Texto publicado no Correio do Povo - caderno Letras e Livros, em 12.03.83, e na antologia "As melhores crônicas do 5º Concurso Sérgio Porto", onde foi distinguido com o 2º lugar
A poda dos ligustros que
cercam a praça sempre marcou a proximidade do inverno. Todos os anos, um
neurótico jardineiro municipal transforma dezenas de árvores, com frondosas e
alegres copas, em estranhos cubos desfolhados. Despersonalizadas e ofendidas,
as plantas escondem de nós a beleza de seu viço até a próxima primavera. Aceito
o protesto do arvoredo, embora saiba que ele não se dirige a mim. Por meu
turno, satisfaço-me em saber que neste ano o frio chegou antes do desbaste da
galharia. Surpreendido pelo desrespeito deste outono fujão, o jardineiro roeu
todas as suas unhas antes de poder roer a beleza da praça.

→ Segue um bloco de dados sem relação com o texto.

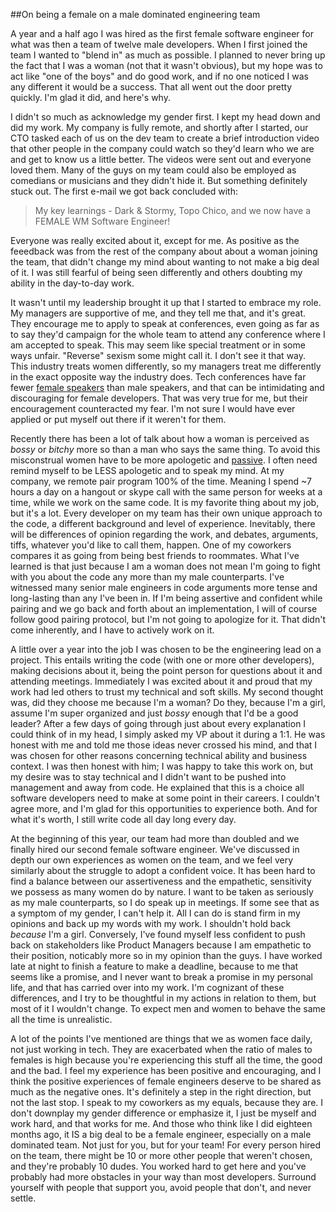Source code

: ##On being a female on a male dominated engineering team

A year and a half ago I was hired as the first female software engineer for what was then a team of twelve male developers. When I first joined the team I wanted to "blend in" as much as possible. I planned to never bring up the fact that I was a woman (not that it wasn't obvious), but my hope was to act like "one of the boys" and do good work, and if no one noticed I was any different it would be a success. That all went out the door pretty quickly. I'm glad it did, and here's why.

I didn't so much as acknowledge my gender first. I kept my head down and did my work.  My company is fully remote, and shortly after I started, our CTO tasked each of us on the dev team to create a brief introduction video that other people in the company could watch so they'd learn who we are and get to know us a little better. The videos were sent out and everyone loved them. Many of the guys on my team could also be employed as comedians or musicians and they didn't hide it. But something definitely stuck out. The first e-mail we got back concluded with: 

> My key learnings - Dark & Stormy, Topo Chico, and we now have a FEMALE WM Software Engineer!

Everyone was really excited about it, except for me. As positive as the feeedback was from the rest of the company about about a woman joining the team, that didn't change my mind about wanting to not make a big deal of it. I was still fearful of being seen differently and others doubting my ability in the day-to-day work.

It wasn't until my leadership brought it up that I started to embrace my role. My managers are supportive of me, and they tell me that, and it's great. They encourage me to apply to speak at conferences, even going as far as to say they'd campaign for the whole team to attend any conference where I am accepted to speak. This may seem like special treatment or in some ways unfair. "Reverse" sexism some might call it.  I don't see it that way. This industry treats women differently, so my managers treat me differently in the exact opposite way the industry does. Tech conferences have far fewer [female speakers](http://geekfeminism.wikia.com/wiki/Women_speakers) than male speakers, and that can be intimidating and discouraging for female developers. That was very true for me, but their encouragement counteracted my fear. I'm not sure I would have ever applied or put myself out there if it weren't for them.

Recently there has been a lot of talk about how a woman is perceived as *bossy* or *bitchy* more so than a man who says the same thing. To avoid this misconstrual women have to be more apologetic and [passive](https://www.washingtonpost.com/blogs/compost/wp/2015/10/13/jennifer-lawrence-has-a-point-famous-quotes-the-way-a-woman-would-have-to-say-them-during-a-meeting/). I often need remind myself to be LESS apologetic and to speak my mind. At my company, we remote pair program 100% of the time. Meaning I spend ~7 hours a day on a hangout or skype call with the same person for weeks at a time, while we work on the same code. It is my favorite thing about my job, but it's a lot. Every developer on my team has their own unique approach to the code, a different background and level of experience. Inevitably, there will be differences of opinion regarding the work, and debates, arguments, tiffs, whatever you'd like to call them, happen. One of my coworkers compares it as going from being best friends to roommates.  What I've learned is that just because I am a woman does not mean I'm going to fight with you about the code any more than my male counterparts. I've witnessed many senior male engineers in code arguments more tense and long-lasting than any I've been in. If I'm being assertive and confident while pairing and we go back and forth about an implementation, I will of course follow good pairing protocol, but I'm not going to apologize for it. That didn't come inherently, and I have to actively work on it.

A little over a year into the job I was chosen to be the engineering lead on a project. This entails writing the code (with one or more other developers), making decisions about it, being the point person for questions about it and attending meetings. Immediately I was excited about it and proud that my work had led others to trust my technical and soft skills. My second thought was, did they choose me because I'm a woman? Do they, because I'm a girl, assume I'm super organized and just *bossy* enough that I'd be a good leader? After a few days of going through just about every explanation I could think of in my head, I simply asked my VP about it during a 1:1. He was honest with me and told me those ideas never crossed his mind, and that I was chosen for other reasons concerning technical ability and business context. I was then honest with him; I was happy to take this work on, but my desire was to stay technical and I didn't want to be pushed into management and away from code. He explained that this is a choice all software developers need to make at some point in their careers. I couldn't agree more, and I'm glad for this opportunities to experience both. And for what it's worth, I still write code all day long every day.

At the beginning of this year, our team had more than doubled and we finally hired our second female software engineer. We've discussed in depth our own experiences as women on the team, and we feel very similarly about the struggle to adopt a confident voice. It has been hard to find a balance between our assertiveness and the empathetic, sensitivity we possess as many women do by nature. I want to be taken as seriously as my male counterparts, so I do speak up in meetings. If some see that as a symptom of my gender, I can't help it. All I can do is stand firm in my opinions and back up my words with my work. I shouldn't hold back *because* I'm a girl. Conversely, I've found myself less confident to push back on stakeholders like Product Managers because I am empathetic to their position, noticably more so in my opinion than the guys. I have worked late at night to finish a feature to make a deadline, because to me that seems like a promise, and I never want to break a promise in my personal life, and that has carried over into my work. I'm cognizant of these differences, and I try to be thoughtful in my actions in relation to them, but most of it I wouldn't change. To expect men and women to behave the same all the time is unrealistic.

A lot of the points I've mentioned are things that we as women face daily, not just working in tech. They are exacerbated when the ratio of males to females is high because you're experiencing this stuff all the time, the good and the bad. I feel my experience has been positive and encouraging, and I think the positive experiences of female engineers deserve to be shared as much as the negative ones. It's definitely a step in the right direction, but not the last stop. I speak to my coworkers as my equals, because they are. I don't downplay my gender difference or emphasize it, I just be myself and work hard, and that works for me. And those who think like I did eighteen months ago, it IS a big deal to be a female engineer, especially on a male dominated team. Not just for you, but for your team! For every person hired on the team, there might be 10 or more other people that weren't chosen, and they're probably 10 dudes. You worked hard to get here and you've probably had more obstacles in your way than most developers. Surround yourself with people that support you, avoid people that don't, and never settle.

É um consolo, embora
não conserte esta indisfarçável teimosia do homem em querer subjugar a
natureza; em tentar subvertê-la em respeito aos seus menores caprichos,
travestidos de importância e interesse.
O cinzento toma conta das
ruas, outrora salpicadas pelo colorido das roupas e das faces suarentas. O
cheiro irritante das naftalinas empesta as lojas e repartições públicas, invade
edifícios, supermercados e bares. São os jaquetões e as japonas, os sobretudos,
palas, ponchos e "campeiras", todos abandonando os armários e baús e
descolorindo a cidade. Os homens uniformizam-se e as ruas inundam-se de marrom,
marinho e preto. Cores frias para aquecer homens frios nos dias gélidos deste
inverno precoce.
Bonés, tocas e chapéus
cobrem carecas e cabeleiras, indiscriminadamente. Mãos nos bolsos, crispadas,
narizes vermelhos, fumegantes bocas de lábios partidos, joelhos trêmulos,...
Assim o inverno nos domina. Muda nossos hábitos e nosso ânimo. A natureza
golpeia-nos a cada esquina, com ventos gelados, carregados de rancor e umidade.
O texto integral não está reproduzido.